### Records supplied
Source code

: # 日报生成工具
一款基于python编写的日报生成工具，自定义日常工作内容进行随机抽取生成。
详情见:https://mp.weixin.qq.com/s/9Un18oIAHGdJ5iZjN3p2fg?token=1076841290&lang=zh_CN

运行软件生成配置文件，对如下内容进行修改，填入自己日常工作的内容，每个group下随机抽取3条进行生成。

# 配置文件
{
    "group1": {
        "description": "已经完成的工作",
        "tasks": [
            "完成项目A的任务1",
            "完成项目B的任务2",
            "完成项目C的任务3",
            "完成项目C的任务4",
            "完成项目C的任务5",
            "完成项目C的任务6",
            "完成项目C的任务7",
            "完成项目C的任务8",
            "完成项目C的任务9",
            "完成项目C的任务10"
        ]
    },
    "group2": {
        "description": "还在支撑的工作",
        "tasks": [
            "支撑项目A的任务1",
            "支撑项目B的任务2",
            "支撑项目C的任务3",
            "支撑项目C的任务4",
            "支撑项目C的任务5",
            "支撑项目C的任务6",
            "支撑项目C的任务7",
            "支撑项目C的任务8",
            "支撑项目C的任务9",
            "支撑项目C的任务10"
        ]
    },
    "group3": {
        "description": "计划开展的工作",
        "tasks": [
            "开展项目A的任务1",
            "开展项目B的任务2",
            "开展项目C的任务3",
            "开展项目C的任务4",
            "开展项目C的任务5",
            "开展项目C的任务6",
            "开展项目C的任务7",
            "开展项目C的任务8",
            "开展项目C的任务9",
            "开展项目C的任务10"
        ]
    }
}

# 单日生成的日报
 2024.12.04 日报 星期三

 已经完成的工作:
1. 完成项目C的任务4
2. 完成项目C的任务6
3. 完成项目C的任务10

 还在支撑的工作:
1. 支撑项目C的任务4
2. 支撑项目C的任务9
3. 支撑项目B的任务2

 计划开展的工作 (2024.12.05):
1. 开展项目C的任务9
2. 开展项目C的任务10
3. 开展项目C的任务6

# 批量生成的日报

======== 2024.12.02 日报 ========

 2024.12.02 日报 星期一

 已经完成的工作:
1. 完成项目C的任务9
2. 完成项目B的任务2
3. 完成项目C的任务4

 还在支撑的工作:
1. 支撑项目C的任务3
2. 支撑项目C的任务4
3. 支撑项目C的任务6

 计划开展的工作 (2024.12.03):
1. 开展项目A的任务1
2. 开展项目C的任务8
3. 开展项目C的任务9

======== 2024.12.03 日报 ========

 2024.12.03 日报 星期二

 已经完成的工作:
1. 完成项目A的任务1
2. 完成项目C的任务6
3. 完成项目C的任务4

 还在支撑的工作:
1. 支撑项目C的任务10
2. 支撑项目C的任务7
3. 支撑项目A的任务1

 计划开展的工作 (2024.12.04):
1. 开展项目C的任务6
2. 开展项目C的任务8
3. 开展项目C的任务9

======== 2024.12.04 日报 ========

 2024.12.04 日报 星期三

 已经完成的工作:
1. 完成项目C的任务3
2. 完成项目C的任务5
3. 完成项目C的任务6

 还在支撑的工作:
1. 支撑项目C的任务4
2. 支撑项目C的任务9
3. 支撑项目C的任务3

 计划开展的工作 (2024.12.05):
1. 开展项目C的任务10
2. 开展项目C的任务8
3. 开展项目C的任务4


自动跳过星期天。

### Exercise details
Across the whole listing, tally the lines that include the string "description". Reply with the number only.

### Solution
3